Small Business Loans for 2011 Unlikely: Businesses turn to Collections for Cash

3 12 2010

Cash is needed in order for any business to operate.  In the past it was easier for Banks to lend money in order for the business to continue operating but since banks have tightened up giving loans to small businesses, many have been forced to max out their credit cards carrying further debt into 2011. Businesses will continue to need economic relief. The question is “where will it come from?”

 

Fico claims that banks as Lenders may not be able to meet the credit demands of small businesses seeking relief in the future.  59% of those surveyed expect small businesses to request a higher amount of credit over the next six months, but less than 37% expect lenders to increase the amount of credit given to those small businesses.

 

According to Standard & Poor’s Data, only four companies last month received leveraged loan covenant relief for a total of $883 million in leveraged loans.  This is the lowest amount of relief given since February 2008.

 

S&P expects covenant relief activity to be high in the beginning of 2011 as checks due to lender agreements from 2008 and 2009 are paid.  But as the year goes on, businesses may not be able to get relief from banks.

 

Until problems in mortgage portfolios are solved and private sector employment grows, the gap between credit demand and credit supply is unlikely to close.
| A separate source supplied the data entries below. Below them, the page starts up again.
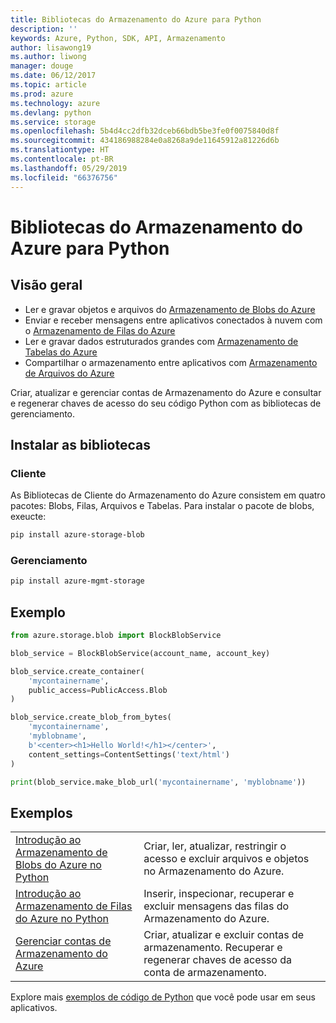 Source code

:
 ```yaml
---
title: Bibliotecas do Armazenamento do Azure para Python
description: ''
keywords: Azure, Python, SDK, API, Armazenamento
author: lisawong19
ms.author: liwong
manager: douge
ms.date: 06/12/2017
ms.topic: article
ms.prod: azure
ms.technology: azure
ms.devlang: python
ms.service: storage
ms.openlocfilehash: 5b4d4cc2dfb32dceb66bdb5be3fe0f0075840d8f
ms.sourcegitcommit: 434186988284e0a8268a9de11645912a81226d6b
ms.translationtype: HT
ms.contentlocale: pt-BR
ms.lasthandoff: 05/29/2019
ms.locfileid: "66376756"
---
```

# <a name="azure-storage-libraries-for-python"></a>Bibliotecas do Armazenamento do Azure para Python

## <a name="overview"></a>Visão geral
- Ler e gravar objetos e arquivos do [Armazenamento de Blobs do Azure](https://docs.microsoft.com/azure/storage/storage-python-how-to-use-blob-storage)
- Enviar e receber mensagens entre aplicativos conectados à nuvem com o [Armazenamento de Filas do Azure](https://docs.microsoft.com/azure/storage/storage-python-how-to-use-queue-storage)
- Ler e gravar dados estruturados grandes com [Armazenamento de Tabelas do Azure](https://docs.microsoft.com/azure/storage/storage-python-how-to-use-table-storage) 
- Compartilhar o armazenamento entre aplicativos com [Armazenamento de Arquivos do Azure](https://docs.microsoft.com/azure/storage/storage-python-how-to-use-file-storage)

Criar, atualizar e gerenciar contas de Armazenamento do Azure e consultar e regenerar chaves de acesso do seu código Python com as bibliotecas de gerenciamento.

## <a name="install-the-libraries"></a>Instalar as bibliotecas

### <a name="client"></a>Cliente

As Bibliotecas de Cliente do Armazenamento do Azure consistem em quatro pacotes: Blobs, Filas, Arquivos e Tabelas. Para instalar o pacote de blobs, exeucte:

```bash
pip install azure-storage-blob
```

### <a name="management"></a>Gerenciamento

```bash
pip install azure-mgmt-storage
```

## <a name="example"></a>Exemplo
```python
from azure.storage.blob import BlockBlobService

blob_service = BlockBlobService(account_name, account_key)

blob_service.create_container(
    'mycontainername',
    public_access=PublicAccess.Blob
)

blob_service.create_blob_from_bytes(
    'mycontainername',
    'myblobname',
    b'<center><h1>Hello World!</h1></center>',
    content_settings=ContentSettings('text/html')
)

print(blob_service.make_blob_url('mycontainername', 'myblobname'))
```

## <a name="samples"></a>Exemplos

| | |
|--|--|
| [Introdução ao Armazenamento de Blobs do Azure no Python](https://docs.microsoft.com/azure/storage/blobs/storage-python-how-to-use-blob-storage) | Criar, ler, atualizar, restringir o acesso e excluir arquivos e objetos no Armazenamento do Azure. |
| [Introdução ao Armazenamento de Filas do Azure no Python](https://docs.microsoft.com/azure/storage/queues/storage-python-how-to-use-queue-storage) | Inserir, inspecionar, recuperar e excluir mensagens das filas do Armazenamento do Azure. | 
| [Gerenciar contas de Armazenamento do Azure](https://azure.microsoft.com/resources/samples/storage-python-manage) | Criar, atualizar e excluir contas de armazenamento. Recuperar e regenerar chaves de acesso da conta de armazenamento.

Explore mais [exemplos de código de Python](https://azure.microsoft.com/resources/samples/?platform=python) que você pode usar em seus aplicativos.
Along with this, the number of failing banks is increasing as well.  In 2010, 141 banks failed, making it the worst year ever, and this list is expected to continue to grow.

 

With banks unable to loan money, small businesses will seek other ways to generate cash to operate.  THERE IS A SOLUTION.  Businesses can rely on Commercial Collections professionals to recoup lost cash flow from customers who have not paid. Although times continue to be hard professional B2B collection agencies have the tools, the staff and the expertise to put your receivables on the TOP of their bills to be paid.

 

Caine & Weiner reported that out of the businesses surveyed, 57.5% plan to place accounts for collection in order to generate cash and the sooner the better. Credit and Collection managers also plan to reduce credit lines given to clients and to initiate collection sooner in order to protect their accounts receivables and generate money as banks are unable to offer financial relief in the upcoming year.

 

The bottom line is that businesses can no longer continue to be their customer’s bank and CFO’s; Controllers and Credit Managers must be more proactive in 2011. It can be argued that revenue generation is the most critical function of a company.  However, that revenue must be converted into cash.  Cash is the lifeblood of any company.  Every dollar of a company’s receivable must be managed and collected.